# Video: Pack 5 • Paper 3 • Question 19

Pack 5 • Paper 3 • Question 19

04:01

### Video Transcript

The volume, 𝑉, of a pyramid is related to the area of its base, 𝐴, and its height, ℎ, by the formula 𝐴 is equal to three multiplied by 𝑉 all over ℎ. Lucy measured the volume of a pyramid to be 115 centimetres cubed correct to three significant figures. She measured its height to be 7.2 centimetres correct to two significant figures. Calculate the upper and lower bounds on the area of the base of the pyramid.

Let’s start by calculating the upper and lower bounds of both the given volume and the height of the pyramid. To find the bounds for the volume, let’s consider what it might have been rounded to had it gone to the number below. It’s rounded to three significant figures. So the next one down from this would have been 114.

Similarly, had the number rounded to the next one up, that would have been 116. We can find the lower bound by working out the midpoint of 114 and 115, which is 114.5. The smallest possible number it could have been is 114.5.

Similarly, the upper bound is halfway between 115 and 116, which is 115.5. Remember, we call this the upper bound as whilst it does get extremely close to 115.5, it can never actually be 115.5, because this would round up to 116. We can represent this situation by using inequalities. 𝑉 is greater than or equal to 114.5. However, it is smaller than 115.5.

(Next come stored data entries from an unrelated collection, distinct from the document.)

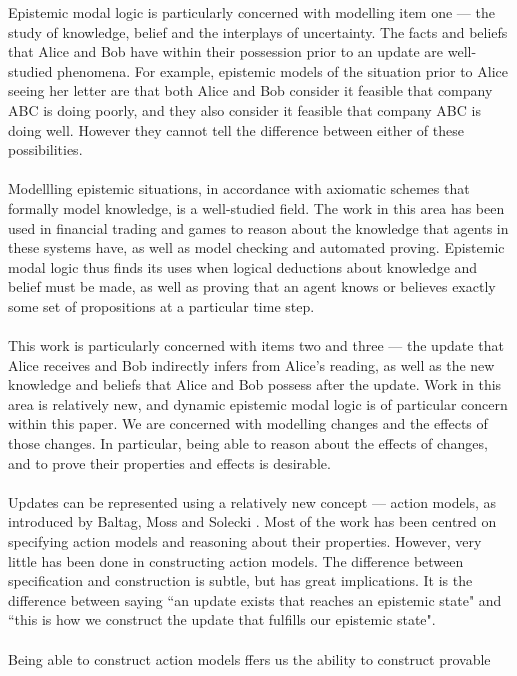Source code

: Epistemic modal logic is particularly concerned with modelling item one --- the study of knowledge,
belief and the interplays of uncertainty.
The facts and beliefs that Alice and Bob have within their possession prior to an update are well-studied phenomena.
For example, epistemic models of the situation prior to Alice seeing her letter are that both Alice
and Bob consider it feasible that company ABC is doing poorly, and they also consider it feasible
that company ABC is doing well.
However they cannot tell the difference between either of these possibilities.\\
\\
Modellling epistemic situations, in accordance with axiomatic schemes that
formally model knowledge, is a well-studied field.
The work in this area has been used in financial trading and games to reason about the knowledge
that agents in these systems have, as well as model checking and automated proving.
Epistemic modal logic thus finds its uses when logical deductions about knowledge and belief must be
made, as well as proving that an agent knows or believes exactly some set of propositions at a
particular time step.\\
\\
This work is particularly concerned with items two and  three --- the update that Alice receives and Bob
indirectly infers from Alice's reading, as well as the new knowledge and beliefs that Alice and Bob
possess after the update.
Work in this area is relatively new, and dynamic epistemic modal logic is of particular concern
within this paper.
We are concerned with modelling changes and the effects of those changes.
In particular, being able to reason about the effects of changes, and to prove their properties and
effects is desirable.\\
\\
Updates can be represented using a relatively new concept --- action models, as
introduced by Baltag, Moss and Solecki \cite{baltag1998lpa}.
Most of the work has been centred on specifying action models and reasoning
about their properties.
However, very little has been done in constructing action models.
The difference between specification and construction is subtle, but has great
implications.
It is the difference between saying ``an update exists that reaches an epistemic
state" and ``this is how we construct the update that fulfills our epistemic state".\\
\\
Being able to construct action models ffers us the ability to construct provable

Now let’s repeat this process for the height ℎ. 7.2 has been rounded to two significant figures. Had this number actually rounded to the one below, that would have been 7.1. And the number above would have been 7.3. The lower bound is the midpoint of 7.1 and 7.2, which is 7.15. The upper bound is the midpoint of 7.2 and 7.3, which is 7.25. Once again, we can represent these bounds using inequalities. ℎ must be greater than or equal to 7.15 but less than 7.25.

Now that we’ve got both the upper and lower bound for the volume and the height, we can substitute these into the formula for the area of the base of the pyramid. First, let’s consider the lower bound of the area. When dividing, if we are trying to create the smallest number possible, we will need to divide the smallest number by the largest number.

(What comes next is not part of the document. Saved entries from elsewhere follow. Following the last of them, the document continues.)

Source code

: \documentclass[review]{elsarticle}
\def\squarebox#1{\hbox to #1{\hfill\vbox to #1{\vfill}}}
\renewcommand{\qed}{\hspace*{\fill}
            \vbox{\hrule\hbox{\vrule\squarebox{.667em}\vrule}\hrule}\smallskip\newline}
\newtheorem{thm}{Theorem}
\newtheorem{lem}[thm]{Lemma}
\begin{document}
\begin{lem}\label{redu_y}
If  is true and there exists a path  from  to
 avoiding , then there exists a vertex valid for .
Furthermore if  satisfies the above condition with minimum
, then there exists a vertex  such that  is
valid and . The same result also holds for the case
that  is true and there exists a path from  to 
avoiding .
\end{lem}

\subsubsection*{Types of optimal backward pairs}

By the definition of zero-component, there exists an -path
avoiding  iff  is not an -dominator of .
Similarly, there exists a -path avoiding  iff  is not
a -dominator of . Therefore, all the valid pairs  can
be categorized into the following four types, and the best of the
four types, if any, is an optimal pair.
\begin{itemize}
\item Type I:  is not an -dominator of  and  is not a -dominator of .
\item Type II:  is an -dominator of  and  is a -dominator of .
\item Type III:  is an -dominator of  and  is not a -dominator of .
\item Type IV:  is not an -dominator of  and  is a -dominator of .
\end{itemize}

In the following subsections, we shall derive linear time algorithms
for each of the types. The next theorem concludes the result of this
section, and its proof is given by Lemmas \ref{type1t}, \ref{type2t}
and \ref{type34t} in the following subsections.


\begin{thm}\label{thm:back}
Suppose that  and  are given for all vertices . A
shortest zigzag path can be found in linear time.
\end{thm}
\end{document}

Here that means we will need to divide the lower bound for the volume by the upper bound for the height. The lower bound of 𝐴 is given by three multiplied by 114.5 over 7.25. Correct to three decimal places, that’s 47.379.

For the upper bound of 𝐴, we want to create the largest number possible. To do this, we’ll divide the biggest possible number by the smallest possible number. That’s the upper bound of the volume divided by the lower bound for the height: three multiplied by 115.5 all over 7.15. That’s 48.462 correct to three decimal places.

The lower bound for the area of the base of the pyramid is 47.379 centimetres squared and the upper bound is 48.462 centimetres squared, all rounded to three decimal places.